Things are looking bleak all over the country.  I just finished my coding courses (2-1/2 years), currently preparing for my certification exam and now I see how tough it is for those who have their CPC-A certification.   Some have been certified for a few years, and still can’t get a job!  I guess I shouldn’t get my hopes up too high.  I’m going to need a job as soon as I’m certified.  Time is not on my side, and the economy may not turn around until 2010--according to the news media in Los Angeles.  Things have really changed here.


----------



## mmelcam (Aug 15, 2008)

I feel the same way about Maxium. I have been in contact with them in the past several times and also tested with them. I think they just give you the run around with all the "contract" business. I would not waste my time with them.


----------



## LATOYA8580 (Aug 18, 2008)

*maxim*

I tested with them but and called them like two days later to see if they received my fax.  My recruiter Jenna said that they received it and they were waiting for the results.  I have not heard from them since. But it has been over 2 weeks and I would assume they would have the results by not. yea or nay to passing.


----------



## jluther (Aug 18, 2008)

*maxim*

I also recently tested for them and found out the next day that I passed the test.  I feel the same as the other posters about feeling strung along since I was told I would have an interview wth a lead coder only to be told 2 days later that they didn't get the contract and that the hiring is on hold.  My recruiter told me to check in with him periodically as he plans on hiring me.  Out of curiousity I will keep in contact with him, and because I am already employed full time I am not out anything by waiting.


----------



## hanoz420@hotmail.com (Aug 21, 2008)

I too tested, my recruiter is Jenna-apparently the remote project is on hold so she'll get back to me as soon as it's available.  I didn't get my test results yet, seems they backlogged on the tests and providing scores to those who took it.  I did get an email from them stating that they are in need of travelling coders....I did reply to that email, have not heard anything yet.


----------



## mpate (Aug 27, 2008)

I worked for Maxim for 2 years on their VA contracts and never had a problem. I always had work in my "que". No other coders could take any charts out of your "que" only a manager could reassign them if needed.

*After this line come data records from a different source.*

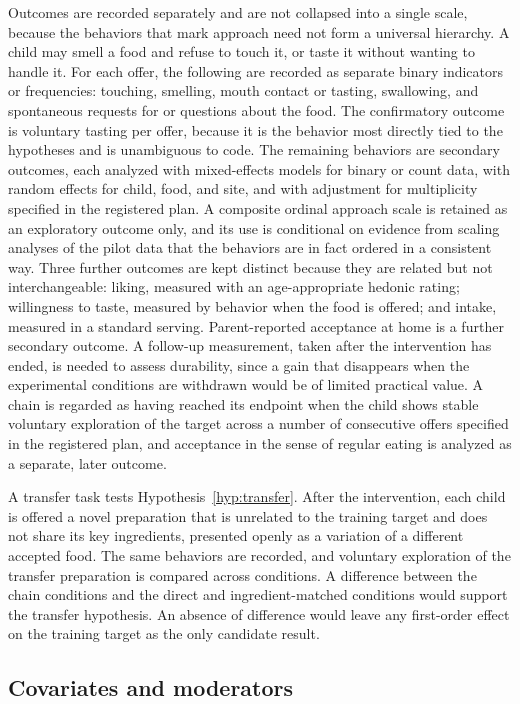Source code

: \documentclass[11pt]{article}
\theoremstyle{remark}
\begin{document}
Outcomes are recorded separately and are not collapsed into a single scale, because the behaviors that mark approach need not form a universal hierarchy. A child may smell a food and refuse to touch it, or taste it without wanting to handle it. For each offer, the following are recorded as separate binary indicators or frequencies: touching, smelling, mouth contact or tasting, swallowing, and spontaneous requests for or questions about the food. The confirmatory outcome is voluntary tasting per offer, because it is the behavior most directly tied to the hypotheses and is unambiguous to code. The remaining behaviors are secondary outcomes, each analyzed with mixed-effects models for binary or count data, with random effects for child, food, and site, and with adjustment for multiplicity specified in the registered plan. A composite ordinal approach scale is retained as an exploratory outcome only, and its use is conditional on evidence from scaling analyses of the pilot data that the behaviors are in fact ordered in a consistent way. Three further outcomes are kept distinct because they are related but not interchangeable: liking, measured with an age-appropriate hedonic rating; willingness to taste, measured by behavior when the food is offered; and intake, measured in a standard serving. Parent-reported acceptance at home is a further secondary outcome. A follow-up measurement, taken after the intervention has ended, is needed to assess durability, since a gain that disappears when the experimental conditions are withdrawn would be of limited practical value. A chain is regarded as having reached its endpoint when the child shows stable voluntary exploration of the target across a number of consecutive offers specified in the registered plan, and acceptance in the sense of regular eating is analyzed as a separate, later outcome.

A transfer task tests Hypothesis~\ref{hyp:transfer}. After the intervention, each child is offered a novel preparation that is unrelated to the training target and does not share its key ingredients, presented openly as a variation of a different accepted food. The same behaviors are recorded, and voluntary exploration of the transfer preparation is compared across conditions. A difference between the chain conditions and the direct and ingredient-matched conditions would support the transfer hypothesis. An absence of difference would leave any first-order effect on the training target as the only candidate result.

\subsection{Covariates and moderators}
\end{document}
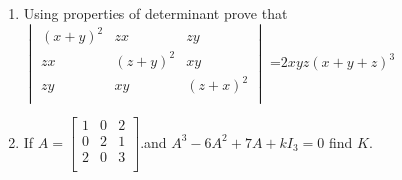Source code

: \documentclass[12pt,-letter paper]{article}
\providecommand{\mydet}[1]{\ensuremath{\begin{vmatrix}#1\end{vmatrix}}}
\providecommand{\myvec}[1]{\ensuremath{\begin{bmatrix}#1\end{bmatrix}}}
\providecommand{\brak}[1]{\ensuremath{\left(#1\right)}}
\begin{document}
\begin{enumerate}
	\item Using properties of determinant prove that \\
		$\mydet{
			\brak{x+y}^{2} & zx &  zy\\
			zx & \brak{z+y}^{2} & xy\\
			zy & xy & \brak{z+x}^{2}\\
		
		}$
		=$2xyz\brak{x+y+z}^{3}$

   \item  If $A=\myvec{
		   1 & 0 & 2 \\
		   0  & 2 & 1 \\
		   2 & 0 & 3 \\

	}$.and $A^3-6A^2+7A+kI_3=0$  find $K$.


   
\end{enumerate}
\end{document}
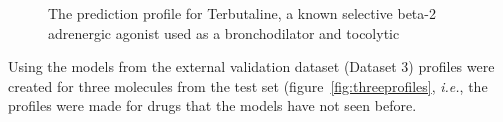 \documentclass[utf8]{frontiersSCNS} %
\begin{document}
\begin{figure}
\begin{minipage}{0.19\textwidth}
    \end{minipage}
    \caption{The prediction profile for Terbutaline, a known selective beta-2 adrenergic agonist  used as a broncho\-dilator and tocolytic \label{fig:web}}
\end{figure}
Using the models from the external validation dataset (Dataset 3) profiles were
created for three molecules from the test set (figure~\ref{fig:threeprofiles},
\textit{i.e.}, the profiles were made for drugs that the models have not seen
before.

\begin{figure}
\hfill
\begin{minipage}[t]{0.3\textwidth}

\end{minipage}
\end{figure}
\end{document}
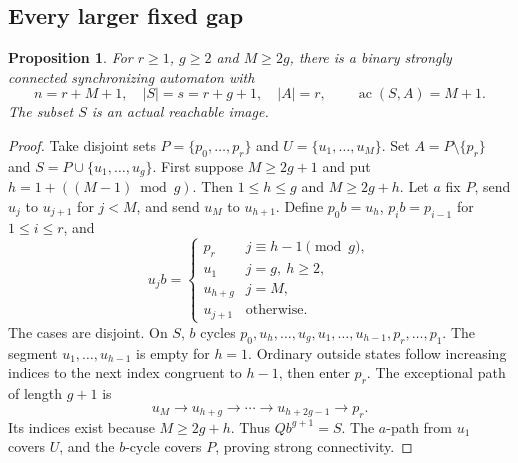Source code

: \documentclass[11pt]{article}
\theoremstyle{definition}
\theoremstyle{plain}
\newtheorem{proposition}[theorem]{Proposition}
\newcommand{\ac}{\operatorname{ac}}
\begin{document}
\subsection{Every larger fixed gap}
\begin{proposition}\label{prop:gaps}
For $r\ge1$, $g\ge2$ and $M\ge2g$, there is a binary strongly connected synchronizing automaton with
\[
 n=r+M+1,\quad |S|=s=r+g+1,\quad |A|=r,
 \qquad \ac(S,A)=M+1.
\]
The subset $S$ is an actual reachable image.
\end{proposition}
\begin{proof}
Take disjoint sets $P=\{p_0,\ldots,p_r\}$ and $U=\{u_1,\ldots,u_M\}$.
Set $A=P\setminus\{p_r\}$ and $S=P\cup\{u_1,\ldots,u_g\}$.
First suppose $M\ge2g+1$ and put $h=1+((M-1)\bmod g)$.
Then $1\le h\le g$ and $M\ge2g+h$.
Let $a$ fix $P$, send $u_j$ to $u_{j+1}$ for $j<M$, and send $u_M$ to $u_{h+1}$.
Define $p_0b=u_h$, $p_ib=p_{i-1}$ for $1\le i\le r$, and
\[
 u_jb=\begin{cases}
 p_r&j\equiv h-1\pmod g,\\
 u_1&j=g,\ h\ge2,\\
 u_{h+g}&j=M,\\
 u_{j+1}&\text{otherwise}.
 \end{cases}
\]
The cases are disjoint. On $S$, $b$ cycles
$p_0,u_h,\ldots,u_g,u_1,\ldots,u_{h-1},p_r,\ldots,p_1$.
The segment $u_1,\ldots,u_{h-1}$ is empty for $h=1$.
Ordinary outside states follow increasing indices to the next index
congruent to $h-1$, then enter $p_r$.
The exceptional path of length $g+1$ is
\[
u_M\longrightarrow u_{h+g}\longrightarrow\cdots
\longrightarrow u_{h+2g-1}\longrightarrow p_r.
\]
Its indices exist because $M\ge2g+h$.
Thus $Qb^{g+1}=S$. The $a$-path from $u_1$ covers $U$, and the $b$-cycle covers $P$,
proving strong connectivity.


\end{proof}
\end{document}
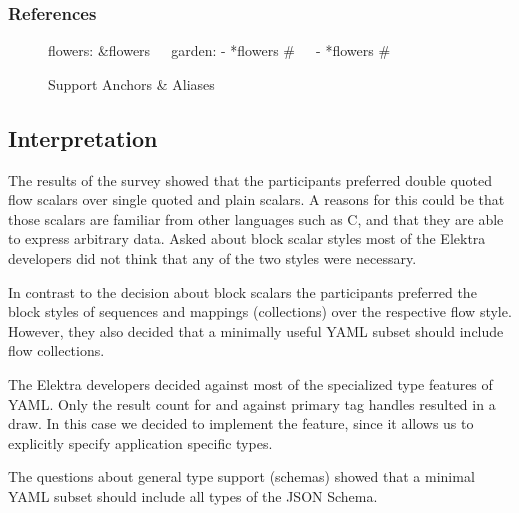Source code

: \subsubsection{References}

\begin{figure}[H]
  \begin{minipage}[t]{0.48\textwidth}
    \vspace{0pt}
    \begin{bchart}[max=9, width=0.85\textwidth]
    \end{bchart}
  \end{minipage}
  \begin{minipage}[t]{0.48\textwidth}
    \vspace{0pt}
    \begin{yamlcode}
      flowers: &flowers
        🌳🌸🌼
      garden:
        - *flowers # 🌳🌸🌼
        - *flowers # 🌳🌸🌼
    \end{yamlcode}
  \end{minipage}
  \caption{Support Anchors \& Aliases}
\end{figure}

\subsection{Interpretation}

The results of the survey showed that the participants preferred double quoted flow scalars over single quoted and plain scalars. A reasons for this could be that those scalars are familiar from other languages such as C, and that they are able to express arbitrary data. Asked about block scalar styles most of the Elektra developers did not think that any of the two styles were necessary.

In contrast to the decision about block scalars the participants preferred the block styles of sequences and mappings (collections) over the respective flow style. However, they also decided that a minimally useful YAML subset should include flow collections.

The Elektra developers decided against most of the specialized type features of YAML. Only the result count for and against primary tag handles resulted in a draw. In this case we decided to implement the feature, since it allows us to explicitly specify application specific types.

The questions about general type support (schemas) showed that a minimal YAML subset should include all types of the JSON Schema.


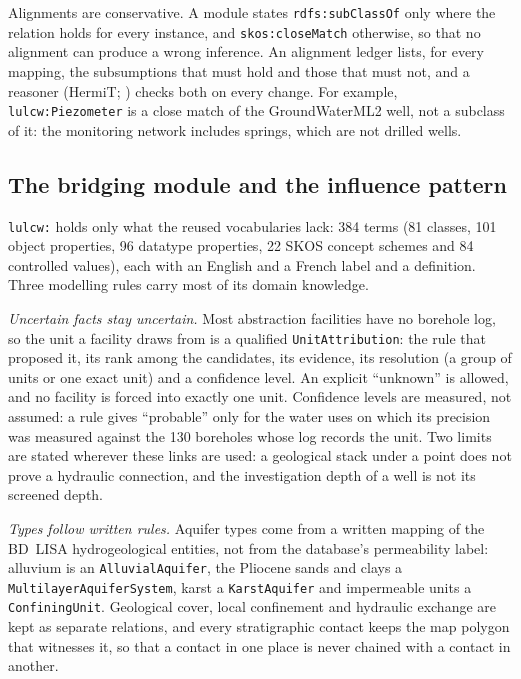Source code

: Alignments are conservative. A module states \texttt{rdfs:subClassOf} only where the relation holds
for every instance, and \texttt{skos:closeMatch} otherwise, so that no alignment can produce a wrong
inference. An alignment ledger lists, for every mapping, the subsumptions that must hold and those
that must not, and a reasoner (HermiT; \citealp{Glimm2014Hermit})
checks both on every change. For example, \texttt{lulcw:Piezometer} is a close match of the
GroundWaterML2 well, not a subclass of it: the monitoring network includes springs, which are not
drilled wells.

\subsection{The bridging module and the influence pattern}\label{sec:kg-module}

\texttt{lulcw:} holds only what the reused vocabularies lack: 384 terms (81 classes, 101 object
properties, 96 datatype properties, 22 SKOS concept schemes and 84 controlled values), each with an
English and a French label and a definition. Three modelling rules carry most of its domain
knowledge.

\emph{Uncertain facts stay uncertain.} Most abstraction facilities have no borehole log, so the
unit a facility draws from is a qualified \texttt{UnitAttribution}: the rule that proposed it, its
rank among the candidates, its evidence, its resolution (a group of units or one exact unit) and a
confidence level. An explicit ``unknown'' is allowed, and no facility is forced into exactly
one unit. Confidence levels are measured, not assumed: a rule gives ``probable'' only for the
water uses on which its precision was measured against the 130 boreholes whose log records the
unit. Two limits are stated wherever these links are used: a geological stack under a point does
not prove a hydraulic connection, and the investigation depth of a well is not its screened depth.

\emph{Types follow written rules.} Aquifer types come from a written mapping of the BD~LISA
hydrogeological entities, not from the database's permeability label: alluvium is an
\texttt{AlluvialAquifer}, the Pliocene sands and clays a \texttt{MultilayerAquiferSystem}, karst a
\texttt{KarstAquifer} and impermeable units a \texttt{ConfiningUnit}. Geological cover, local
confinement and hydraulic exchange are kept as separate relations, and every stratigraphic
contact keeps the map polygon that witnesses it, so that a contact in one place is never chained
with a contact in another.

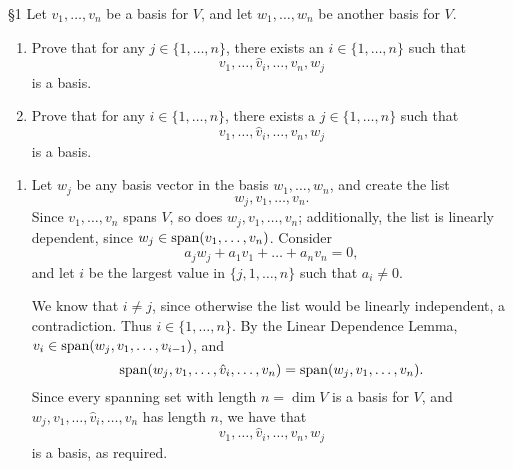 \documentclass{homework}
\begin{document}
\begin{problem}{\S 1}
  Let $v_1,\ldots,v_n$ be a basis for $V$, and let $w_1,\ldots,w_n$ be another basis for $V$.
  \begin{enumerate}[label=(\alph*)]
    \item Prove that for any $j\in \{ 1,\ldots,n \}$, there exists an $i\in \{ 1,\ldots,n \}$ such
      that \[
        v_1,\ldots,\hat{v}_i,\ldots,v_n,w_j
      \] is a basis.
    \item Prove that for any $i\in \{ 1,\ldots,n \}$, there exists a $j\in \{ 1,\ldots,n \}$ such
      that \[
        v_1,\ldots,\hat{v}_i, \ldots,v_n, w_j
      \] is a basis.
  \end{enumerate}
\end{problem}

\begin{solution}
  \begin{enumerate}[label=(\alph*)]
    \item Let $w_j$ be any basis vector in the basis $ w_1,\ldots,w_n$, and create the list \[
      w_j, v_1,\ldots,v_n
      .\] Since $v_1,\ldots,v_n$ spans $V$, so does $w_j,v_1,\ldots,v_n$; additionally, the list is
      linearly dependent, since $w_j\in \operatorname{span}(v_1,\ldots,v_n)$. Consider \[
        a_jw_j+a_1v_1+\ldots+a_nv_n=0
      ,\] and let $i$ be the largest value in $\{ j,1,\ldots,n \}$ such that $a_i\neq 0$.

      We know that $i\neq j$, since otherwise the list would be linearly independent, a contradiction.
      Thus $i\in \{ 1,\ldots,n \}$. By the Linear Dependence Lemma, $v_i\in
      \operatorname{span}(w_j,v_1,\ldots,v_{i-1}) $, and \[
        \operatorname{span}(w_j,v_1,\ldots,\hat{v}_i,\ldots,v_n) =\operatorname{span}(w_j,v_1,\ldots,v_n)
      .\] Since every spanning set with length $n=\dim{V}$ is a basis for
      $V$, and $w_j, v_1,\ldots,\hat{v}_i,\ldots,v_n$ has length $n$, we have that \[
          v_1,\ldots,\hat{v}_i,\ldots,v_n,w_j
      \] is a basis, as required.


\end{enumerate}
\end{solution}
\end{document}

80 charts a day was required .


----------



## msbrowning (Aug 27, 2008)

mniski said:


> I worked for Maxim for 2 years on their VA contracts and never had a problem. I always had work in my "que". No other coders could take any charts out of your "que" only a manager could reassign them if needed.
> 
> 80 charts a day was required .



Do you still work for Maxim?


----------



## cmsaral (Oct 19, 2008)

Were you a full time external employee for the VA division of Maxim? If so, are they reliable to hire you full time or will you only be employed for a few years or less. Please let me know because they have just offered this to me.


----------



## Kiana (Oct 20, 2008)

Maxim requires you to pass their exam and they will notify you if you passed or not but depending on your location and what you're looking for they will call you is what I was told.


----------